Kevin C. Wright and Dr. Bret C. Hess, Physics and Astronomy
This research project has been much more time-consuming than I anticipated. Because the required lasers and optical elements are very sensitive and highly susceptible to accidental misalignment and damage, many parts of the multi-stage laser amplification system had to be rebuilt from the ground up several times during the course of this research. This was a great hands-on learning opportunity for me, even though it did impede the progress of my research somewhat. I have still been able to accomplish most of the objectives outlined in my proposal. Specifically, I have completed all but the final stage of the proposed optical parametric amplifier, and have used the portions of the laser system already operational to conduct preliminary studies of photo-induced absorption.
A considerable amount of preliminary work was required to prepare for the experiment.
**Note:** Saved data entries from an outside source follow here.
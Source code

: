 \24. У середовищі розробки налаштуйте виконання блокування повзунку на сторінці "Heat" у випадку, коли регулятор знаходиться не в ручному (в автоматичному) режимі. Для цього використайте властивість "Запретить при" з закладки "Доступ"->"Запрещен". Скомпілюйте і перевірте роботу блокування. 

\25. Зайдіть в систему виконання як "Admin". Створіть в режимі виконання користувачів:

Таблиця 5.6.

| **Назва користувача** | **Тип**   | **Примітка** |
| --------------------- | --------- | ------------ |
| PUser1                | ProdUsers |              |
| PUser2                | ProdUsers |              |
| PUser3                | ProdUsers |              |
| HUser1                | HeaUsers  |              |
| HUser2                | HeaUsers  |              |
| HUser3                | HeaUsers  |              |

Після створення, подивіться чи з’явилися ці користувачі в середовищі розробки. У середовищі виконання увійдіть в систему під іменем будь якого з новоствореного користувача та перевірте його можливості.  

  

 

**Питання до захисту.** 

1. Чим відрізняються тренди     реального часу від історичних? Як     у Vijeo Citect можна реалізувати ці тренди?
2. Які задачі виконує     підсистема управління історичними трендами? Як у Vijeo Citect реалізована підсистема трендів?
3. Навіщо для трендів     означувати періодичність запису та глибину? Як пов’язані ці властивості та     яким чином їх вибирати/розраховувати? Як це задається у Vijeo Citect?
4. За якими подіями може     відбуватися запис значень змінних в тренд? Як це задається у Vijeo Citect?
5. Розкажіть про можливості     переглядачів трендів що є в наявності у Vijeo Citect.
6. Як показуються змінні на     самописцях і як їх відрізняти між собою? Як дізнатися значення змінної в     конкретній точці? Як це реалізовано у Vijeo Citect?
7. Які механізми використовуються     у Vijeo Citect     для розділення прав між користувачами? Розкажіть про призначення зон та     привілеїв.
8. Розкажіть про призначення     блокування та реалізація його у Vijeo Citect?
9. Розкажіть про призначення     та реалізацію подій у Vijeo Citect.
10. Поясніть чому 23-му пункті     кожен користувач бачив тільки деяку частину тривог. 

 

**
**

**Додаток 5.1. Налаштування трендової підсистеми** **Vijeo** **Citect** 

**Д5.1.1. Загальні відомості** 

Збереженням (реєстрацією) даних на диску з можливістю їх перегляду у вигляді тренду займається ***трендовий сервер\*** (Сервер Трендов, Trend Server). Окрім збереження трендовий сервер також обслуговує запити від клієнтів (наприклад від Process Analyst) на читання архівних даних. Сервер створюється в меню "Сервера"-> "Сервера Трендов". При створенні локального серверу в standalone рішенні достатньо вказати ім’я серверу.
I started by restoring a helium-cooled cryostat to working order so that we could conduct low in a vacuum environment at temperatures down to 15 Kelvin. This cryostat is necessary to determine how thermal effects influence the optical excitation properties of the nanocrystals.
Much of the equipment used required control via computer interface, and I designed and/or modified a series of GPIB and RS232 based software applications for operating a temperature controller, a motor-driven delay stage, a monochrometer, a CCD spectrometer, and the lock-in amplifier used as our primary data acquisition device. Most of this work was done while waiting for replacement parts for the laser.
In designing the parametric amplifier, I did some theoretical work determining how the vector phase matching properties of barium borate make broadband parametric amplification possible. I derived a general solution for vector phase matching in birefringent crystals and developed numerical methods for calculating the crystal acceptance angle and spectral bandwidth. The validity of this solution has been confirmed by a sum-frequency generation experiment.
The parametric amplifier is presently in the final stages of construction and alignment. I was able to successfully frequency double the pump laser in May, converting it from near infrared to a bright blue by focusing the beam into a carefully aligned lithium borate crystal. Last month I finally solved the more difficult problem of generating a highly stable white light supercontinuum by tightly focusing a tiny fraction of the infrared beam into a sapphire crystal where a process called self-phase modulation converts the pulse into an ultrafast smear of colors across the rainbow. The final stage of amplifying the supercontinuum by focusing it into the barium borate crystal with the frequency is currently underway and should be completed in a week or two.
Using the blue frequency-doubled beam and the supercontinuum I have begun investigating photo-induced absorption processes. In this experiment a pulse from the blue beam is focused into the sample material, exciting it and changing its absorption characteristics. The probe pulse from the supercontinuum follows a trillionth of a second later, which is partly absorbed and partly transmitted. The transmitted supercontinuum is routed to a detector, which records the intensity at each wavelength. The probe delay can then be varied to show how the absorption characteristics decay with time. The decaying change in transmission at each wavelength gives detailed information about the carrier dynamics of the material being studied. Nanocrystals promise to exhibit particularly interesting behavior because of their extremely small size. The first successful experiment was conducted August 25 using a thin piece of amorphous silicon as test case. A sample of the data collected appears below in Figure 2. We will begin taking measurements using the nanocrystal films at the beginning of September.